**Task inputs**
-- -- --

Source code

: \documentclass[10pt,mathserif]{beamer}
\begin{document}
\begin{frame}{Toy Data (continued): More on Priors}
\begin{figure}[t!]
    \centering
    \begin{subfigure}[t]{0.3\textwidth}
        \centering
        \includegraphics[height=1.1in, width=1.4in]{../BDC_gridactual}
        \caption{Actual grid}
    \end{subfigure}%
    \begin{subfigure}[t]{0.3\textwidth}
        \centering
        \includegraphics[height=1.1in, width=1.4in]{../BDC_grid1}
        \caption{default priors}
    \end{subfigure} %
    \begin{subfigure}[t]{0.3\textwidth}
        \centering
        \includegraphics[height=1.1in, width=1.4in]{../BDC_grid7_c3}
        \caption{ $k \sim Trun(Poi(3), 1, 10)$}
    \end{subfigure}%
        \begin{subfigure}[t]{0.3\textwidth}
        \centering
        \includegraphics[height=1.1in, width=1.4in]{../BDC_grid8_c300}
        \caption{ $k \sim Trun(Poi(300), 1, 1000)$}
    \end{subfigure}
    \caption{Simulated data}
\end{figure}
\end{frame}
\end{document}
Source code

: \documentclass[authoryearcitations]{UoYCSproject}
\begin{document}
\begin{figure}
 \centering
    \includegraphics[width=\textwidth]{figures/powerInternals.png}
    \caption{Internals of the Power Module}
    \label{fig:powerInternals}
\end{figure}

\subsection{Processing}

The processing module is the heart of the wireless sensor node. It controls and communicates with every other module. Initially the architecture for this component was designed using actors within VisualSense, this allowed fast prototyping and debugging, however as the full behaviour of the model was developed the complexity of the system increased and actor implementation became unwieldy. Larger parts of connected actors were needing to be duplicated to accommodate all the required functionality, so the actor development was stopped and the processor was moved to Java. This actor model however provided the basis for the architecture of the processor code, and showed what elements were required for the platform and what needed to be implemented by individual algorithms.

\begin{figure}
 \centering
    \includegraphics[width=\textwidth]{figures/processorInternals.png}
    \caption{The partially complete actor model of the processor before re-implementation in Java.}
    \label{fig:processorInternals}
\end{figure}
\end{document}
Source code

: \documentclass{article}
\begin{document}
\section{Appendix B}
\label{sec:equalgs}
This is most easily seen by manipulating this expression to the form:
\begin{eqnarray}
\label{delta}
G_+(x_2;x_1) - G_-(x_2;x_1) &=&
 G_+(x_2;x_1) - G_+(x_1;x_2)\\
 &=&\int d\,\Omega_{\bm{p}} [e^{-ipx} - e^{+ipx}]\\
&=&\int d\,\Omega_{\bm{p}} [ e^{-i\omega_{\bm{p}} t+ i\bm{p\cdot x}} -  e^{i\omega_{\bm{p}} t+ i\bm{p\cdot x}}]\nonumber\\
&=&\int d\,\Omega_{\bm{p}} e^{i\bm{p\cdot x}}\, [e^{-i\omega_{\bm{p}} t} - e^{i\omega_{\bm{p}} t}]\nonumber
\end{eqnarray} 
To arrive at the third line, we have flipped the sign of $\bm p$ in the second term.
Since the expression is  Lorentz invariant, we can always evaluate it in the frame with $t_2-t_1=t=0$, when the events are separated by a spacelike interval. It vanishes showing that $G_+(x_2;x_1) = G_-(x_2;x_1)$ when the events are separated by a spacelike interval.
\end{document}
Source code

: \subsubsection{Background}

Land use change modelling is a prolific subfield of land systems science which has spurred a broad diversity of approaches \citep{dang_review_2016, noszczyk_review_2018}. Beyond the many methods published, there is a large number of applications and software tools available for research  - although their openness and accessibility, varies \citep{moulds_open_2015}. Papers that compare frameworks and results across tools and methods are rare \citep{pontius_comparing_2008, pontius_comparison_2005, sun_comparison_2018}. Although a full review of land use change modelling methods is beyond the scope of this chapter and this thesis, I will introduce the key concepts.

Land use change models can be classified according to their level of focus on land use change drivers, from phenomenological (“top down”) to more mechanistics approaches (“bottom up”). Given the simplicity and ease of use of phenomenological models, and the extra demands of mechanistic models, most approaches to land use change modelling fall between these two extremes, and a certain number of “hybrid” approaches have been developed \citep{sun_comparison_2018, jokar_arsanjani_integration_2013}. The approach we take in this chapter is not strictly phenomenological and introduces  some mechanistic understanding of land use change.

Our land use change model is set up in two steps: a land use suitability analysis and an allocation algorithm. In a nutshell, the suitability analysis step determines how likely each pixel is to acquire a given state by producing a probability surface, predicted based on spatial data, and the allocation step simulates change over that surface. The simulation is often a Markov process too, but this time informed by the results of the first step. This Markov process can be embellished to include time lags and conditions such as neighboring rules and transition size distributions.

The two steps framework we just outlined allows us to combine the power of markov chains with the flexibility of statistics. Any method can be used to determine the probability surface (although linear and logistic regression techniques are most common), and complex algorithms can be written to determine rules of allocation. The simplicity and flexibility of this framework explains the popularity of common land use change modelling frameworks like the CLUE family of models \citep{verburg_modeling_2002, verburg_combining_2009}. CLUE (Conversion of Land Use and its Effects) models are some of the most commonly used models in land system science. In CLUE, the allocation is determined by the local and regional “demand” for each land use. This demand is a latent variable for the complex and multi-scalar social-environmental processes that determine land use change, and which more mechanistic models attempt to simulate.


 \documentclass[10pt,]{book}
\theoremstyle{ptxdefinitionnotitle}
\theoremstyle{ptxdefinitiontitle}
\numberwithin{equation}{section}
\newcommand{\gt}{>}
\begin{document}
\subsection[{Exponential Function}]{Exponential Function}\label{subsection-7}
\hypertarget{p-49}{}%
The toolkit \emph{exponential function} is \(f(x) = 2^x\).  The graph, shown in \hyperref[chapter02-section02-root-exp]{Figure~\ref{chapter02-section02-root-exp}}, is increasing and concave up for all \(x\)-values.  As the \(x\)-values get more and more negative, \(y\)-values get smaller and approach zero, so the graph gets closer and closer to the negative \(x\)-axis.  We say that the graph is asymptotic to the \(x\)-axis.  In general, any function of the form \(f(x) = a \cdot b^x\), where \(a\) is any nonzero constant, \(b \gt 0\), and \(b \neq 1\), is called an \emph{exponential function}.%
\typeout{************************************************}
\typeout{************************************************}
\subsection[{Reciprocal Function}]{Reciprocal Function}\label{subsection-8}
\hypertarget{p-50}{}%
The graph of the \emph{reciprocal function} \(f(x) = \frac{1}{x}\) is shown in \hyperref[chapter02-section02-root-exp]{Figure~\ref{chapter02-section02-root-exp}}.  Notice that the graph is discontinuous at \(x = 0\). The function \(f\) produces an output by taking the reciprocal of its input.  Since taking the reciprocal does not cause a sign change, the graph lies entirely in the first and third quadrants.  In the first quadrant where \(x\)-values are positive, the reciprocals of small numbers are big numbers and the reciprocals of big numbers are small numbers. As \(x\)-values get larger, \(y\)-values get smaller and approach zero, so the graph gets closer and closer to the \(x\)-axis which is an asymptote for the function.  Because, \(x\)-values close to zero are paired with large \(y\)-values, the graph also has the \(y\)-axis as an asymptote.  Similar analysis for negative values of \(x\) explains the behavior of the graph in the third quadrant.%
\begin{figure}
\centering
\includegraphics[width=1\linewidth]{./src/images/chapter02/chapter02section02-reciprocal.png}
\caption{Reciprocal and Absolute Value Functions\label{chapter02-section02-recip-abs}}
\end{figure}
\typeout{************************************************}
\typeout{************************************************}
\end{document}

-- -- --

Print all entries again, exactly.

**Exercise output**
Source code

: \documentclass[10pt,mathserif]{beamer}
\begin{document}
\begin{frame}{Toy Data (continued): More on Priors}
\begin{figure}[t!]
    \centering
    \begin{subfigure}[t]{0.3\textwidth}
        \centering
        \includegraphics[height=1.1in, width=1.4in]{../BDC_gridactual}
        \caption{Actual grid}
    \end{subfigure}%
    \begin{subfigure}[t]{0.3\textwidth}
        \centering
        \includegraphics[height=1.1in, width=1.4in]{../BDC_grid1}
        \caption{default priors}
    \end{subfigure} %
    \begin{subfigure}[t]{0.3\textwidth}
        \centering
        \includegraphics[height=1.1in, width=1.4in]{../BDC_grid7_c3}
        \caption{ $k \sim Trun(Poi(3), 1, 10)$}
    \end{subfigure}%
        \begin{subfigure}[t]{0.3\textwidth}
        \centering
        \includegraphics[height=1.1in, width=1.4in]{../BDC_grid8_c300}
        \caption{ $k \sim Trun(Poi(300), 1, 1000)$}
    \end{subfigure}
    \caption{Simulated data}
\end{figure}
\end{frame}
\end{document}
Source code

: \documentclass[authoryearcitations]{UoYCSproject}
\begin{document}
\begin{figure}
 \centering
    \includegraphics[width=\textwidth]{figures/powerInternals.png}
    \caption{Internals of the Power Module}
    \label{fig:powerInternals}
\end{figure}

\subsection{Processing}

The processing module is the heart of the wireless sensor node. It controls and communicates with every other module. Initially the architecture for this component was designed using actors within VisualSense, this allowed fast prototyping and debugging, however as the full behaviour of the model was developed the complexity of the system increased and actor implementation became unwieldy. Larger parts of connected actors were needing to be duplicated to accommodate all the required functionality, so the actor development was stopped and the processor was moved to Java. This actor model however provided the basis for the architecture of the processor code, and showed what elements were required for the platform and what needed to be implemented by individual algorithms.

\begin{figure}
 \centering
    \includegraphics[width=\textwidth]{figures/processorInternals.png}
    \caption{The partially complete actor model of the processor before re-implementation in Java.}
    \label{fig:processorInternals}
\end{figure}
\end{document}
Source code

: \documentclass{article}
\begin{document}
\section{Appendix B}
\label{sec:equalgs}
This is most easily seen by manipulating this expression to the form:
\begin{eqnarray}
\label{delta}
G_+(x_2;x_1) - G_-(x_2;x_1) &=&
 G_+(x_2;x_1) - G_+(x_1;x_2)\\
 &=&\int d\,\Omega_{\bm{p}} [e^{-ipx} - e^{+ipx}]\\
&=&\int d\,\Omega_{\bm{p}} [ e^{-i\omega_{\bm{p}} t+ i\bm{p\cdot x}} -  e^{i\omega_{\bm{p}} t+ i\bm{p\cdot x}}]\nonumber\\
&=&\int d\,\Omega_{\bm{p}} e^{i\bm{p\cdot x}}\, [e^{-i\omega_{\bm{p}} t} - e^{i\omega_{\bm{p}} t}]\nonumber
\end{eqnarray} 
To arrive at the third line, we have flipped the sign of $\bm p$ in the second term.
Since the expression is  Lorentz invariant, we can always evaluate it in the frame with $t_2-t_1=t=0$, when the events are separated by a spacelike interval. It vanishes showing that $G_+(x_2;x_1) = G_-(x_2;x_1)$ when the events are separated by a spacelike interval.
\end{document}
Source code

: \subsubsection{Background}

Land use change modelling is a prolific subfield of land systems science which has spurred a broad diversity of approaches \citep{dang_review_2016, noszczyk_review_2018}. Beyond the many methods published, there is a large number of applications and software tools available for research  - although their openness and accessibility, varies \citep{moulds_open_2015}. Papers that compare frameworks and results across tools and methods are rare \citep{pontius_comparing_2008, pontius_comparison_2005, sun_comparison_2018}. Although a full review of land use change modelling methods is beyond the scope of this chapter and this thesis, I will introduce the key concepts.

Land use change models can be classified according to their level of focus on land use change drivers, from phenomenological (“top down”) to more mechanistics approaches (“bottom up”). Given the simplicity and ease of use of phenomenological models, and the extra demands of mechanistic models, most approaches to land use change modelling fall between these two extremes, and a certain number of “hybrid” approaches have been developed \citep{sun_comparison_2018, jokar_arsanjani_integration_2013}. The approach we take in this chapter is not strictly phenomenological and introduces  some mechanistic understanding of land use change.

Our land use change model is set up in two steps: a land use suitability analysis and an allocation algorithm. In a nutshell, the suitability analysis step determines how likely each pixel is to acquire a given state by producing a probability surface, predicted based on spatial data, and the allocation step simulates change over that surface. The simulation is often a Markov process too, but this time informed by the results of the first step. This Markov process can be embellished to include time lags and conditions such as neighboring rules and transition size distributions.

The two steps framework we just outlined allows us to combine the power of markov chains with the flexibility of statistics. Any method can be used to determine the probability surface (although linear and logistic regression techniques are most common), and complex algorithms can be written to determine rules of allocation. The simplicity and flexibility of this framework explains the popularity of common land use change modelling frameworks like the CLUE family of models \citep{verburg_modeling_2002, verburg_combining_2009}. CLUE (Conversion of Land Use and its Effects) models are some of the most commonly used models in land system science. In CLUE, the allocation is determined by the local and regional “demand” for each land use. This demand is a latent variable for the complex and multi-scalar social-environmental processes that determine land use change, and which more mechanistic models attempt to simulate.


 \documentclass[10pt,]{book}
\theoremstyle{ptxdefinitionnotitle}
\theoremstyle{ptxdefinitiontitle}
\numberwithin{equation}{section}
\newcommand{\gt}{>}
\begin{document}
\subsection[{Exponential Function}]{Exponential Function}\label{subsection-7}
\hypertarget{p-49}{}%
The toolkit \emph{exponential function} is \(f(x) = 2^x\).  The graph, shown in \hyperref[chapter02-section02-root-exp]{Figure~\ref{chapter02-section02-root-exp}}, is increasing and concave up for all \(x\)-values.  As the \(x\)-values get more and more negative, \(y\)-values get smaller and approach zero, so the graph gets closer and closer to the negative \(x\)-axis.  We say that the graph is asymptotic to the \(x\)-axis.  In general, any function of the form \(f(x) = a \cdot b^x\), where \(a\) is any nonzero constant, \(b \gt 0\), and \(b \neq 1\), is called an \emph{exponential function}.%
\typeout{************************************************}
\typeout{************************************************}
\subsection[{Reciprocal Function}]{Reciprocal Function}\label{subsection-8}
\hypertarget{p-50}{}%
The graph of the \emph{reciprocal function} \(f(x) = \frac{1}{x}\) is shown in \hyperref[chapter02-section02-root-exp]{Figure~\ref{chapter02-section02-root-exp}}.  Notice that the graph is discontinuous at \(x = 0\). The function \(f\) produces an output by taking the reciprocal of its input.  Since taking the reciprocal does not cause a sign change, the graph lies entirely in the first and third quadrants.  In the first quadrant where \(x\)-values are positive, the reciprocals of small numbers are big numbers and the reciprocals of big numbers are small numbers. As \(x\)-values get larger, \(y\)-values get smaller and approach zero, so the graph gets closer and closer to the \(x\)-axis which is an asymptote for the function.  Because, \(x\)-values close to zero are paired with large \(y\)-values, the graph also has the \(y\)-axis as an asymptote.  Similar analysis for negative values of \(x\) explains the behavior of the graph in the third quadrant.%
\begin{figure}
\centering
\includegraphics[width=1\linewidth]{./src/images/chapter02/chapter02section02-reciprocal.png}
\caption{Reciprocal and Absolute Value Functions\label{chapter02-section02-recip-abs}}
\end{figure}
\typeout{************************************************}
\typeout{************************************************}
\end{document}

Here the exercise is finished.